Florencia Carreras (Alejandra), Florencia Repetto (Daniela) y Yanina Romanin (Laura) encabezan el elenco dando vida a las protagonistas femeninas absolutas de la historia: tres hermanas en pleno duelo por la muerte de su madre que regresan a su casa de infancia para ordenar la herencia de su madre. El reencontrarse en ese ámbito familiar, aflorarán diversos traumas y olvidos que devendrán en un replanteo del vínculo fraternal sacando a la luz lejanos recuerdos.
La visita a la antigua casa, como el acto formal para poner en orden los asuntos familiares luego de la pérdida de la madre, se revela un viaje hacia la nostalgia y los recuerdos de niñez/adolescencia. Cada cual de ellas ha crecido individualmente y hecho su camino en la vida; y allí pareciera que el despojo hace referencia al desapego que las une en este presente de pesar.

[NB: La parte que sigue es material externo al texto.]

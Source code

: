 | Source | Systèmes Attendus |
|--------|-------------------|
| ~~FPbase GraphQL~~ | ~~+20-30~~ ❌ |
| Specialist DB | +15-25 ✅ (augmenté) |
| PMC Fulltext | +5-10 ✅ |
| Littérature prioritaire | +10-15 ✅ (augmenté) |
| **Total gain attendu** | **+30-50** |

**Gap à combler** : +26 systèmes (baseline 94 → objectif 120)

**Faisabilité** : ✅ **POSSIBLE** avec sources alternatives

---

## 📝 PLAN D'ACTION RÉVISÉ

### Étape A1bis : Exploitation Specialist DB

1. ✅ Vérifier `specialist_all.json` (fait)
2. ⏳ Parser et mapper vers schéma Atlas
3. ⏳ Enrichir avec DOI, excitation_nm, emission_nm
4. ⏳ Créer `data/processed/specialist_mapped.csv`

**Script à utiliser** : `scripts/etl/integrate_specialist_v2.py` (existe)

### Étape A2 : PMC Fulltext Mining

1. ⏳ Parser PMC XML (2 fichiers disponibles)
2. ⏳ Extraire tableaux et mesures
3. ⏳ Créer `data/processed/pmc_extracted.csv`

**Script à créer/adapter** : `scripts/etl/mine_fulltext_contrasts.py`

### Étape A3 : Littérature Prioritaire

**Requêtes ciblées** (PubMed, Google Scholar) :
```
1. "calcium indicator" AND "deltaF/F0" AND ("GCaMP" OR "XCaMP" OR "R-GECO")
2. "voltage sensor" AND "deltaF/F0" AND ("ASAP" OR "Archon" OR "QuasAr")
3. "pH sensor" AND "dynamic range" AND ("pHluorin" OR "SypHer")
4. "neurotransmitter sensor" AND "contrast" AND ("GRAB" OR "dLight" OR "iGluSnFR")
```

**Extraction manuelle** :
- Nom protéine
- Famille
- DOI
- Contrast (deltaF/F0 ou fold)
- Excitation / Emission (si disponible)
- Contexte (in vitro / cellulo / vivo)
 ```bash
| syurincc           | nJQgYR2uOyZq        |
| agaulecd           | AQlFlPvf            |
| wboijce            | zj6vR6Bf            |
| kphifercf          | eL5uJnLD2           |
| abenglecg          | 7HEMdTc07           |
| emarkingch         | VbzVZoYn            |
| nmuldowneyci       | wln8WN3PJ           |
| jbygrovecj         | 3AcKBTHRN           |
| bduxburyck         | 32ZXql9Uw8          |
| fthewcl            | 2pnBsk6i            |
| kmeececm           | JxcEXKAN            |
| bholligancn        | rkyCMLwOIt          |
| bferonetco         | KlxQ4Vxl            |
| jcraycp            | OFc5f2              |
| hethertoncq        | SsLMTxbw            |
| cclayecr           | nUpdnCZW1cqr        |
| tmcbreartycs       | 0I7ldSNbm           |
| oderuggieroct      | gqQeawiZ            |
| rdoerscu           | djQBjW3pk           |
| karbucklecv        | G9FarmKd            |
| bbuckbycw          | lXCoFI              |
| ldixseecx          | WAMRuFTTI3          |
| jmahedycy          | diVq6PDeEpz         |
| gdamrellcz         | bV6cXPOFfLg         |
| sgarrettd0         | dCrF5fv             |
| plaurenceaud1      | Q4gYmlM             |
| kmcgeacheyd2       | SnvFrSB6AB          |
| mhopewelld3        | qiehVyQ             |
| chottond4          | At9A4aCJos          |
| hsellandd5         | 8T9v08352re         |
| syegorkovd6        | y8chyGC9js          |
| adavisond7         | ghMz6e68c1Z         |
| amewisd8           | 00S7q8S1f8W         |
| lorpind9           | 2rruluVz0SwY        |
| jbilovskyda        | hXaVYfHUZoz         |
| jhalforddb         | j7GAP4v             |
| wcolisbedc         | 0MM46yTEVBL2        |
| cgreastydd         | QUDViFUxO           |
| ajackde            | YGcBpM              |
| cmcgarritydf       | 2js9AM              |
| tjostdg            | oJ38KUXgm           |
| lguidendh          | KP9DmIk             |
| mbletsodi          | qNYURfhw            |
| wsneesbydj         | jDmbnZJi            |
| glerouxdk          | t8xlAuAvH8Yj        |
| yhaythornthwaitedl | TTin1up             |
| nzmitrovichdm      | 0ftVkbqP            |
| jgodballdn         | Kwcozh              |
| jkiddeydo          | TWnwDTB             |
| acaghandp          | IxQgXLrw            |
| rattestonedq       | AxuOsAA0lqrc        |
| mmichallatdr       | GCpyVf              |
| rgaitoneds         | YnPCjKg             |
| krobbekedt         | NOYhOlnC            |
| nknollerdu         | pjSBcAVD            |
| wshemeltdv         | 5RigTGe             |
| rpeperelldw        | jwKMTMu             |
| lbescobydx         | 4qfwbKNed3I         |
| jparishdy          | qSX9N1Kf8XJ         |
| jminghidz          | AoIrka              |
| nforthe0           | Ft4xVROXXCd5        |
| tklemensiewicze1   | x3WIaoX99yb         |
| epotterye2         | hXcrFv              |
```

Aguilar, encargado del montaje y la banda sonora del film, concibe una historia en donde prima la relación entre los personajes y las desavenencias que van surgiendo entre los vínculos, pero cuyo derrotero está relatado –e interpretado- con una gran cuota de desinterés, falta de emoción y apatía. Los diálogos cotidianos fuerzan dar pistas acerca de cuanto se conocen realmente sus hermanas entre sí, apostando por el eterno lugar común de las cuentas pendientes de años pasados que guardan su injerencia en el presente.
Rubros técnicos encabezados por la fotografía -a cargo de Leandro Díaz del Campo- acompañan con muy poca inventiva y estilismo a una forma narrativa que, de por sí, carece de profundidad y entusiasmo. Prefiriendo retratar los momentos intimistas y propios de la convivencia, la intención se vuelve su mayor lastre. Falto de carisma a la hora de dotar de identidad a su película, Aguilar concibe un producto cinematográficamente pobre y austero, en donde sus 70 minutos de metraje parecen –inclusive- excesivos.
El rol del antiguo caserón de campo en el desarrollo de la historia hace un aporte nimio, al convertirse en ese misterioso soporte que funciona como eje del reencuentro, no obstante es de exiguo sustentolo que allí sucede y el matiz simbólico que busca otorgársele aciertos acontecimientos. La comprensión mutua a medida que el vínculo se reconforta y lo psicológico de los recuerdos que intentan saldar las culpas del pasado puede alcanzar cotas peligrosamente risibles.